Problem description:
Your task is to output the data exactly as it stands.
START Records provided
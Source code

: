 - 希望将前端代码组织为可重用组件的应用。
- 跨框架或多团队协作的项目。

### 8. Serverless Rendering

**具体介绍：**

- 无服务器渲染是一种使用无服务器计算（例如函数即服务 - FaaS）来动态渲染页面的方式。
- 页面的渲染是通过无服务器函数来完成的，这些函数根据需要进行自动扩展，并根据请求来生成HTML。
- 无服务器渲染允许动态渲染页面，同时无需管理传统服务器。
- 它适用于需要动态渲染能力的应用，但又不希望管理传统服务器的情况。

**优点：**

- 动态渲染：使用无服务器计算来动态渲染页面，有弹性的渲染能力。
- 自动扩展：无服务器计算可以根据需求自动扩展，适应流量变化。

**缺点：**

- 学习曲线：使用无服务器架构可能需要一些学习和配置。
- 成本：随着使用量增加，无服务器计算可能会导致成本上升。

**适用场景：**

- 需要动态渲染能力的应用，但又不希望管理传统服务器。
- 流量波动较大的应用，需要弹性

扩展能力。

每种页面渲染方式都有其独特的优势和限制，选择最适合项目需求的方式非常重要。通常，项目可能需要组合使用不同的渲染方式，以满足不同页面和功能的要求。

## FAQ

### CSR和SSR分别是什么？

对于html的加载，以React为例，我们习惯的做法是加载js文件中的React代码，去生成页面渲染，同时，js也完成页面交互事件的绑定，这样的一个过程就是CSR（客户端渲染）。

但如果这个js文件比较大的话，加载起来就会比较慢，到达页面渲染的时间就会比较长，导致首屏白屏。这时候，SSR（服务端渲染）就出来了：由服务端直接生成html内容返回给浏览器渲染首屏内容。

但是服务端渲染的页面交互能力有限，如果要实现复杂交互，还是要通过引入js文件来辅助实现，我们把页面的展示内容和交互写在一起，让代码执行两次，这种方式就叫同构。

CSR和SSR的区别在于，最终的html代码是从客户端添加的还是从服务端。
END Records provided
Task solution:
Source code

: - 希望将前端代码组织为可重用组件的应用。
- 跨框架或多团队协作的项目。

### 8. Serverless Rendering

**具体介绍：**

- 无服务器渲染是一种使用无服务器计算（例如函数即服务 - FaaS）来动态渲染页面的方式。
- 页面的渲染是通过无服务器函数来完成的，这些函数根据需要进行自动扩展，并根据请求来生成HTML。
- 无服务器渲染允许动态渲染页面，同时无需管理传统服务器。
- 它适用于需要动态渲染能力的应用，但又不希望管理传统服务器的情况。

**优点：**

- 动态渲染：使用无服务器计算来动态渲染页面，有弹性的渲染能力。
- 自动扩展：无服务器计算可以根据需求自动扩展，适应流量变化。

**缺点：**

- 学习曲线：使用无服务器架构可能需要一些学习和配置。
- 成本：随着使用量增加，无服务器计算可能会导致成本上升。

**适用场景：**

- 需要动态渲染能力的应用，但又不希望管理传统服务器。
- 流量波动较大的应用，需要弹性

扩展能力。

每种页面渲染方式都有其独特的优势和限制，选择最适合项目需求的方式非常重要。通常，项目可能需要组合使用不同的渲染方式，以满足不同页面和功能的要求。

## FAQ

### CSR和SSR分别是什么？

对于html的加载，以React为例，我们习惯的做法是加载js文件中的React代码，去生成页面渲染，同时，js也完成页面交互事件的绑定，这样的一个过程就是CSR（客户端渲染）。

但如果这个js文件比较大的话，加载起来就会比较慢，到达页面渲染的时间就会比较长，导致首屏白屏。这时候，SSR（服务端渲染）就出来了：由服务端直接生成html内容返回给浏览器渲染首屏内容。

但是服务端渲染的页面交互能力有限，如果要实现复杂交互，还是要通过引入js文件来辅助实现，我们把页面的展示内容和交互写在一起，让代码执行两次，这种方式就叫同构。

CSR和SSR的区别在于，最终的html代码是从客户端添加的还是从服务端。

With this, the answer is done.